Saved data entries:
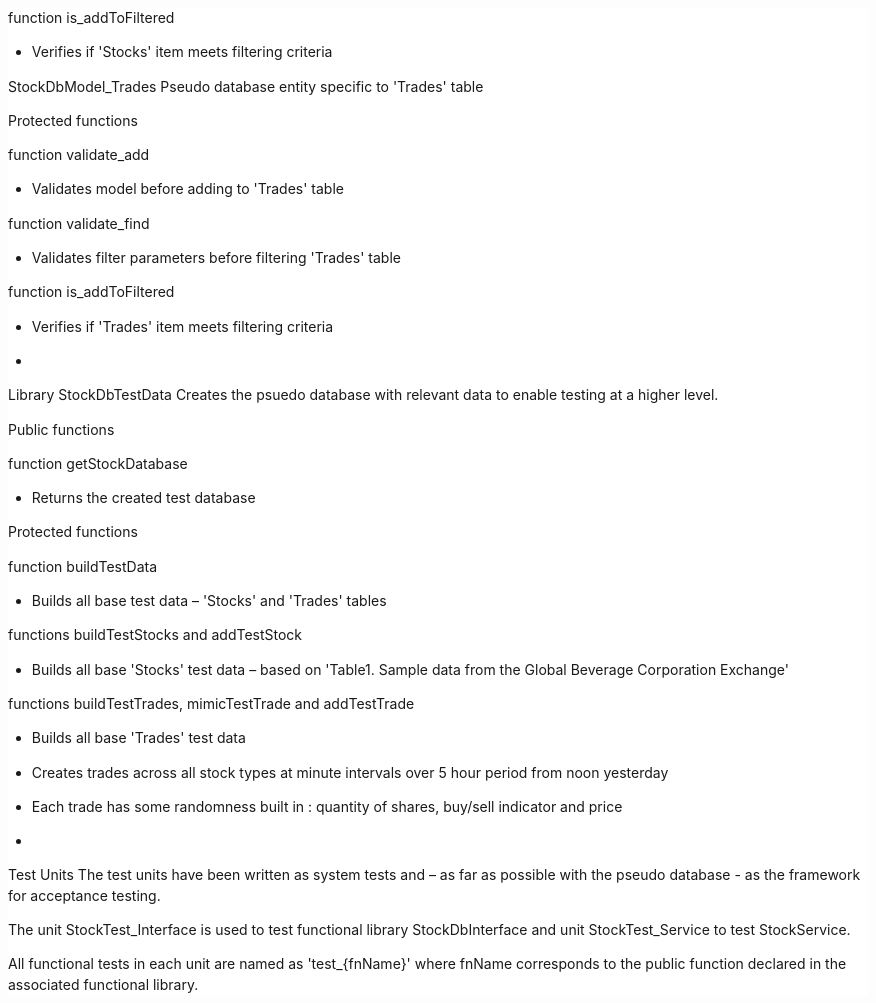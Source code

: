 function is_addToFiltered
- Verifies if 'Stocks' item meets filtering criteria

StockDbModel_Trades
Pseudo database entity specific to 'Trades' table

Protected functions

function validate_add
- Validates model before adding to 'Trades' table

function validate_find
- Validates filter parameters before filtering 'Trades' table

function is_addToFiltered
- Verifies if 'Trades' item meets filtering criteria


-




Library StockDbTestData
Creates the psuedo database with relevant data to enable testing at a higher level. 


Public functions


function getStockDatabase
- Returns the created test database


Protected functions


function buildTestData
- Builds all base test data – 'Stocks' and 'Trades' tables


functions buildTestStocks and addTestStock
- Builds all base 'Stocks' test data – based on 'Table1. Sample data from the Global Beverage Corporation Exchange'


functions buildTestTrades, mimicTestTrade and addTestTrade
- Builds all base 'Trades' test data
- Creates trades across all stock types at minute intervals over 5 hour period from noon yesterday
- Each trade has some randomness built in : quantity of shares, buy/sell indicator and price


-

Test Units
The test units have been written as system tests and – as far as possible with the pseudo database - as the framework for acceptance testing.

The unit StockTest_Interface is used to test functional library StockDbInterface and unit StockTest_Service to test StockService.

All functional tests in each unit are named as 'test_{fnName}' where fnName corresponds to the public function declared in the associated functional library.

What is needed: What lines in the entries above include the string "functional"? Return each one.

Task answer:
The unit StockTest_Interface is used to test functional library StockDbInterface and unit StockTest_Service to test StockService.
All functional tests in each unit are named as 'test_{fnName}' where fnName corresponds to the public function declared in the associated functional library.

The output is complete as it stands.